Create the file as above and place it in your Web application's WEB-INF directory ( CATALINA_HOME /webapps/servlets-examples/WEB-INF).

Web Server 7.0 Configuration

In Web Server 7.0, you create users mentioned under <principal-name> in sun-web.xml and then deploy the Web application. Follow these steps:

  1. Set up wadm (see the section, Setup for Administration Server CLI).
  2. Add the Web application. Do the following:

    % cd WS7_INSTALL_ROOT /bin

    % ./wadm add-webapp --user= admin_user --password-file= admin_passwd_file --config= config1 --vs= config1 --uri=/servlets-examples --file-on-server CATALINA_HOME /webapps/servlets-examples
  3. Create the users for this Web application. First, edit admin_passwd_file and add this entry as a new line:

    wadm_user_password=tomcat

    In the tomcat-users.xml file, the password for all users is tomcat. With this new entry in admin_passwd_file, you are specifying the same password, tomcat. While creating a user, wadm reads this password and encrypts it before storing it in the authentication database.

    Note: Delete users before creating them. If wadm fails for the delete command, just ignore the error message.
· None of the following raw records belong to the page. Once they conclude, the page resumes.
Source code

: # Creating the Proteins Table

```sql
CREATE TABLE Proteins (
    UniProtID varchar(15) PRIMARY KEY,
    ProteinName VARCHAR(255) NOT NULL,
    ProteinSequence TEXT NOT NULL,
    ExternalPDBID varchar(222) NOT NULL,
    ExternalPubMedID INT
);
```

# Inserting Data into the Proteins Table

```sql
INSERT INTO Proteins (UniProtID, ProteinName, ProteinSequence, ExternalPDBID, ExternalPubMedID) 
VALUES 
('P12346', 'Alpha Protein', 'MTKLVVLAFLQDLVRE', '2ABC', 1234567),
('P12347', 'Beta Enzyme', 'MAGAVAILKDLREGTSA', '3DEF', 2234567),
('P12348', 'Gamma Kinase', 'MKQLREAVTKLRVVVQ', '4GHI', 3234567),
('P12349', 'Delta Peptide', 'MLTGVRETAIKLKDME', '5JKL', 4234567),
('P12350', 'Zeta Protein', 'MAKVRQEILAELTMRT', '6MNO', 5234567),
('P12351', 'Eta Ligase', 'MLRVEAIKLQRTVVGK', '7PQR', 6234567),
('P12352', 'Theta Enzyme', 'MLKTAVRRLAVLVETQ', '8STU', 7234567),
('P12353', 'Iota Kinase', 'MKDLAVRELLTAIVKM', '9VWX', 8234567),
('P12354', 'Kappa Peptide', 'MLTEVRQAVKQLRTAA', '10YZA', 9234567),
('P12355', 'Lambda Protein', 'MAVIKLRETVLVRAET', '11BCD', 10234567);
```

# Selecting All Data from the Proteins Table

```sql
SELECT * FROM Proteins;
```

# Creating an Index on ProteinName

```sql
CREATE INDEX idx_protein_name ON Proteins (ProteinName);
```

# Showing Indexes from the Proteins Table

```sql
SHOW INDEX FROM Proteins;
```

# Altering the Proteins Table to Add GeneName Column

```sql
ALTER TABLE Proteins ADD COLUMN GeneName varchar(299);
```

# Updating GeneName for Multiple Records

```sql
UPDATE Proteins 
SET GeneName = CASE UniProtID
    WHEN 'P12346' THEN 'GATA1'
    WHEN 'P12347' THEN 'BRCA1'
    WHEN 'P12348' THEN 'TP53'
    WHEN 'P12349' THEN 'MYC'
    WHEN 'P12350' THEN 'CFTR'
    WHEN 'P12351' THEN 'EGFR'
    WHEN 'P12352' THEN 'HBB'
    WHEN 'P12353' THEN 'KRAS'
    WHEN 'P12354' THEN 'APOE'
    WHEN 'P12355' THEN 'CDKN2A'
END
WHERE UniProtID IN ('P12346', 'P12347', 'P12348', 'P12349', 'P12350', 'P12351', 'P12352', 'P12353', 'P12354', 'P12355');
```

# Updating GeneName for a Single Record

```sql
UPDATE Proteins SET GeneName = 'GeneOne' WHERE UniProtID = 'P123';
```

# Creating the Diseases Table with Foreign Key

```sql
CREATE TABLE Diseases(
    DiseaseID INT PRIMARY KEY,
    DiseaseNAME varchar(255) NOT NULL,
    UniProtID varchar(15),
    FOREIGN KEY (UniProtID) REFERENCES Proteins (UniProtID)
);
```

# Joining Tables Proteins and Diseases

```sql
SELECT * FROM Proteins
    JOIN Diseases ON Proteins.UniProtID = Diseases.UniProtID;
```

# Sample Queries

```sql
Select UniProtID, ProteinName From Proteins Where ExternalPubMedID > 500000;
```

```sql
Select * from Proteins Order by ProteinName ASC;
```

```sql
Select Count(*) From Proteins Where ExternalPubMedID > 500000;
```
Type the following:

    % ./wadm delete-user --user= admin_user --password-file= admin_passwd --config= config1 --authdb=default tomcat

    % ./wadm create-user --user= admin_user --password-file= admin_passwd_file --config= config1 --authdb=default tomcat

    % ./wadm delete-user --user= admin_user --password-file= admin_passwd_file --config= config1 --authdb=default role1

    % ./wadm create-user --user= admin_user --password-file= admin_passwd_file --config= config1 --authdb=default role1
  4. Deploy the changes to config1. Type:

    % ./wadm deploy-config --user= admin_user --password-file= admin_passwd_file config1
  5. Start the https- config1 instance. Type:

    % cd WS7_INSTALL_ROOT /https- config1 /bin

    % ./startserv

The output before the line successful server startup shows the host name and the port number that are ready to accept requests. Use those values to access http:// hostname : portnumber /servlets-examples/ to verify that the Web application works.

JSP Examples

Another Web application, called jsp-examples, resides in CATALINA_HOME /webapps/jsp-examples. This section explains the Tomcat configuration for that Web application and describes the procedures for ensuring that the application also works on Web Server 7.0.

 

web.xml


Let's first look at a snippet of the web.xml file that relates to security constraint. The <security-constraint> tag is identical to that in the web.xml file for servlets-examples. Note, in particular, the role names used by this application. Since the role names for this application and servlets-examples are the same, the Tomcat configuration for servlets-examples also applies to this application.

<security-constraint>
    <display-name>Example Security Constraint</display-name>
    <web-resource-collection>
        <web-resource-name>Protected Area</web-resource-name>
        <!-- Define the context-relative URL(s) to be protected -->
        <url-pattern>/security/protected/*</url-pattern>
        <!-- If you list http methods, only those methods are protected -->
        <http-method>DELETE</http-method>
        <http-method>GET</http-method>
        <http-method>POST</http-method>
        <http-method>PUT</http-method>
    </web-resource-collection>
    <auth-constraint>
        <!-- Anyone with one of the listed roles may access this area -->
        <role-name>tomcat</role-name>
        <role-name>role1</role-name>
    </auth-constraint>
</security-constraint>

<!-- Security roles referenced by this web application -->
<security-role>
    <role-name>role1</role-name>
</security-role>
<security-role>
    <role-name>tomcat</role-name>
</security-role>

 

Web Server 7.0-Specific Configuration


As in servlets-examples, the Web application's sun-web.xml file and the Web Server 7.0 configuration apply.

sun-web.xml

Here is how the sun-web.xml file reads. Again, the principle names are associated with the roles.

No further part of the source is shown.